Uitspraak
RECHTBANK DEN HAAG
[eiser] , eiser,
Procesverloop
Overwegingen
Conclusie en gevolgen
Beslissing
- verklaart het beroep ongegrond;
- wijst het verzoek om schadevergoeding af.
Rechtbank Den Haag
In deze zaak heeft de Rechtbank Den Haag op 5 maart 2025 uitspraak gedaan in een bestuursrechtelijke procedure betreffende de maatregel van bewaring van een eiser met de Marokkaanse nationaliteit. De maatregel was opgelegd door de Minister van Asiel en Migratie op 17 februari 2025, op basis van artikel 59a van de Vreemdelingenwet 2000. Eiser heeft beroep ingesteld tegen dit besluit, waarbij hij tevens schadevergoeding heeft verzocht.
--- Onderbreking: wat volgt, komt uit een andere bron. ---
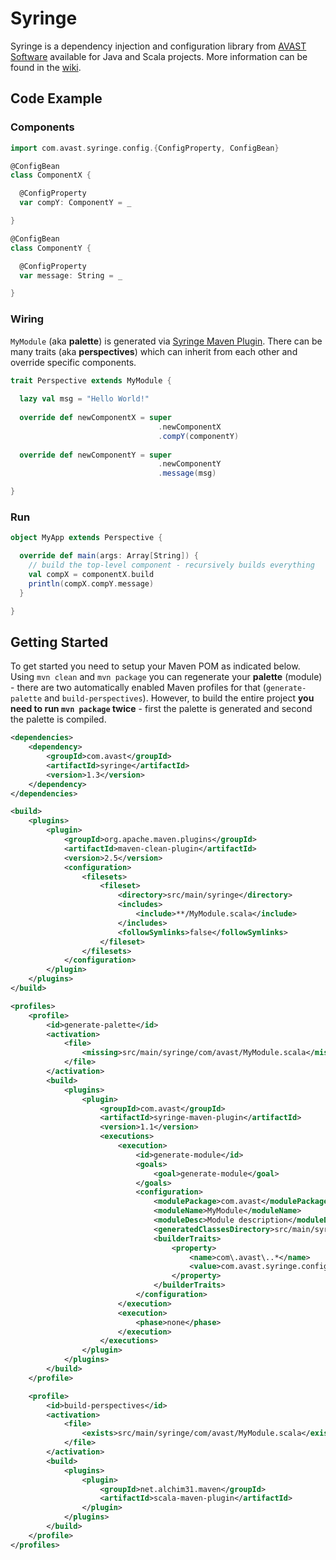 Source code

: # Syringe

Syringe is a dependency injection and configuration library from [AVAST Software](http://www.avast.com "AVAST Software") 
available for Java and Scala projects. More information can be found in the 
[wiki](https://github.com/avast-open/syringe/wiki "Syringe wiki").

## Code Example

### Components

```scala
import com.avast.syringe.config.{ConfigProperty, ConfigBean}

@ConfigBean
class ComponentX {

  @ConfigProperty
  var compY: ComponentY = _

}

@ConfigBean
class ComponentY {

  @ConfigProperty
  var message: String = _

}
```

### Wiring

`MyModule` (aka __palette__) is generated via [Syringe Maven Plugin](https://github.com/avast-open/syringe-maven-plugin "Syringe Maven Plugin").
There can be many traits (aka __perspectives__) which can inherit from each other and override specific components.

```scala
trait Perspective extends MyModule {
      
  lazy val msg = "Hello World!"
      
  override def newComponentX = super
                                 .newComponentX
                                 .compY(componentY)
      
  override def newComponentY = super
                                 .newComponentY
                                 .message(msg)

}
```

### Run

```scala
object MyApp extends Perspective {

  override def main(args: Array[String]) {
    // build the top-level component - recursively builds everything
    val compX = componentX.build
    println(compX.compY.message)
  }

}
```

## Getting Started

To get started you need to setup your Maven POM as indicated below. Using `mvn clean` and `mvn package` you can 
regenerate your __palette__ (module) - there are two automatically enabled Maven profiles for that 
(`generate-palette` and `build-perspectives`). However, to build the entire project __you need to run `mvn package` twice__ - 
first the palette is generated and second the palette is compiled.

```xml
<dependencies>
    <dependency>
        <groupId>com.avast</groupId>
        <artifactId>syringe</artifactId>
        <version>1.3</version>
    </dependency>
</dependencies>

<build>
    <plugins>
        <plugin>
            <groupId>org.apache.maven.plugins</groupId>
            <artifactId>maven-clean-plugin</artifactId>
            <version>2.5</version>
            <configuration>
                <filesets>
                    <fileset>
                        <directory>src/main/syringe</directory>
                        <includes>
                            <include>**/MyModule.scala</include>
                        </includes>
                        <followSymlinks>false</followSymlinks>
                    </fileset>
                </filesets>
            </configuration>
        </plugin>
    </plugins>
</build>

<profiles>
    <profile>
        <id>generate-palette</id>
        <activation>
            <file>
                <missing>src/main/syringe/com/avast/MyModule.scala</missing>
            </file>
        </activation>
        <build>
            <plugins>
                <plugin>
                    <groupId>com.avast</groupId>
                    <artifactId>syringe-maven-plugin</artifactId>
                    <version>1.1</version>
                    <executions>
                        <execution>
                            <id>generate-module</id>
                            <goals>
                                <goal>generate-module</goal>
                            </goals>
                            <configuration>
                                <modulePackage>com.avast</modulePackage>
                                <moduleName>MyModule</moduleName>
                                <moduleDesc>Module description</moduleDesc>
                                <generatedClassesDirectory>src/main/syringe</generatedClassesDirectory>
                                <builderTraits>
                                    <property>
                                        <name>com\.avast\..*</name>
                                        <value>com.avast.syringe.config.perspective.JMXRegistry</value>
                                    </property>
                                </builderTraits>
                            </configuration>
                        </execution>
                        <execution>
                            <phase>none</phase>
                        </execution>
                    </executions>
                </plugin>
            </plugins>
        </build>
    </profile>

    <profile>
        <id>build-perspectives</id>
        <activation>
            <file>
                <exists>src/main/syringe/com/avast/MyModule.scala</exists>
            </file>
        </activation>
        <build>
            <plugins>
                <plugin>
                    <groupId>net.alchim31.maven</groupId>
                    <artifactId>scala-maven-plugin</artifactId>
                </plugin>
            </plugins>
        </build>
    </profile>
</profiles>
```
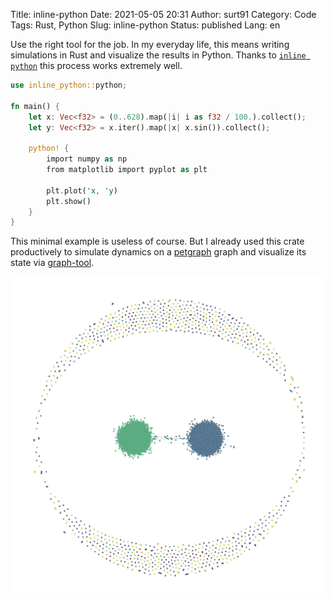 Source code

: Title: inline-python
Date: 2021-05-05 20:31
Author: surt91
Category: Code
Tags: Rust, Python
Slug: inline-python
Status: published
Lang: en

Use the right tool for the job. In my everyday life, this means writing simulations
in Rust and visualize the results in Python. Thanks to [`inline python`](https://crates.io/crates/inline-python)
this process works extremely well.

```Rust
use inline_python::python;

fn main() {
    let x: Vec<f32> = (0..628).map(|i| i as f32 / 100.).collect();
    let y: Vec<f32> = x.iter().map(|x| x.sin()).collect();

    python! {
        import numpy as np
        from matplotlib import pyplot as plt

        plt.plot('x, 'y)
        plt.show()
    }
}
```

This minimal example is useless of course. But I already used this
crate productively to simulate dynamics on a [petgraph](https://docs.rs/petgraph/)
graph and visualize its state via [graph-tool](https://graph-tool.skewed.de/).

<picture>
    <source
        srcset="/img/inlinepy_graph.dark.png"
        media="(prefers-color-scheme: dark)">
    <img alt="Graph state visualized with graph-tool" src="/img/inlinepy_graph.png">
</picture>
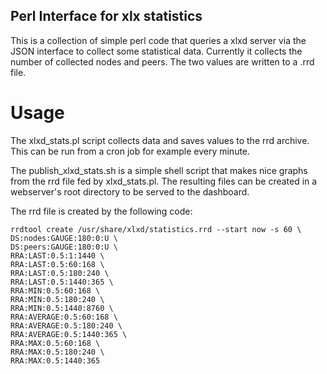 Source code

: ## Perl Interface for xlx statistics

This is a collection of simple perl code that queries a xlxd server via the JSON interface to collect some statistical data. Currently it collects the number of collected nodes and peers. The two values are written to a .rrd file.

# Usage

The xlxd_stats.pl script collects data and saves values to the rrd archive. This can be run from a cron job for example every minute.

The publish_xlxd_stats.sh is a simple shell script that makes nice graphs from the rrd file fed by xlxd_stats.pl. The resulting files can be created in a webserver's root directory to be served to the dashboard.

The rrd file is created by the following code:

```
rrdtool create /usr/share/xlxd/statistics.rrd --start now -s 60 \
DS:nodes:GAUGE:180:0:U \
DS:peers:GAUGE:180:0:U \
RRA:LAST:0.5:1:1440 \
RRA:LAST:0.5:60:168 \
RRA:LAST:0.5:180:240 \
RRA:LAST:0.5:1440:365 \
RRA:MIN:0.5:60:168 \
RRA:MIN:0.5:180:240 \
RRA:MIN:0.5:1440:8760 \
RRA:AVERAGE:0.5:60:168 \
RRA:AVERAGE:0.5:180:240 \
RRA:AVERAGE:0.5:1440:365 \
RRA:MAX:0.5:60:168 \
RRA:MAX:0.5:180:240 \
RRA:MAX:0.5:1440:365
```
De rechtbank heeft vastgesteld dat de maatregel van bewaring op 26 februari 2025 is opgeheven door de overdracht van eiser aan Zwitserland, waardoor de beoordeling zich richtte op de vraag of de maatregel onrechtmatig was geweest voorafgaand aan de opheffing.
De rechtbank heeft overwogen dat de maatregel van bewaring terecht was opgelegd, omdat er voldoende gronden waren om aan te nemen dat eiser zich aan het toezicht zou onttrekken. Eiser had niet op de voorgeschreven wijze Nederland binnengekomen en had onvoldoende meegewerkt aan het vaststellen van zijn identiteit. De rechtbank oordeelde dat de gemachtigde van eiser niet in zijn belangen was geschaad, ondanks dat hij niet bij het gehoor aanwezig was. De rechtbank concludeerde dat de gronden voor de maatregel voldoende waren en dat er geen andere, minder dwingende maatregel doeltreffend kon worden toegepast. Het beroep van eiser werd ongegrond verklaard en het verzoek om schadevergoeding werd afgewezen.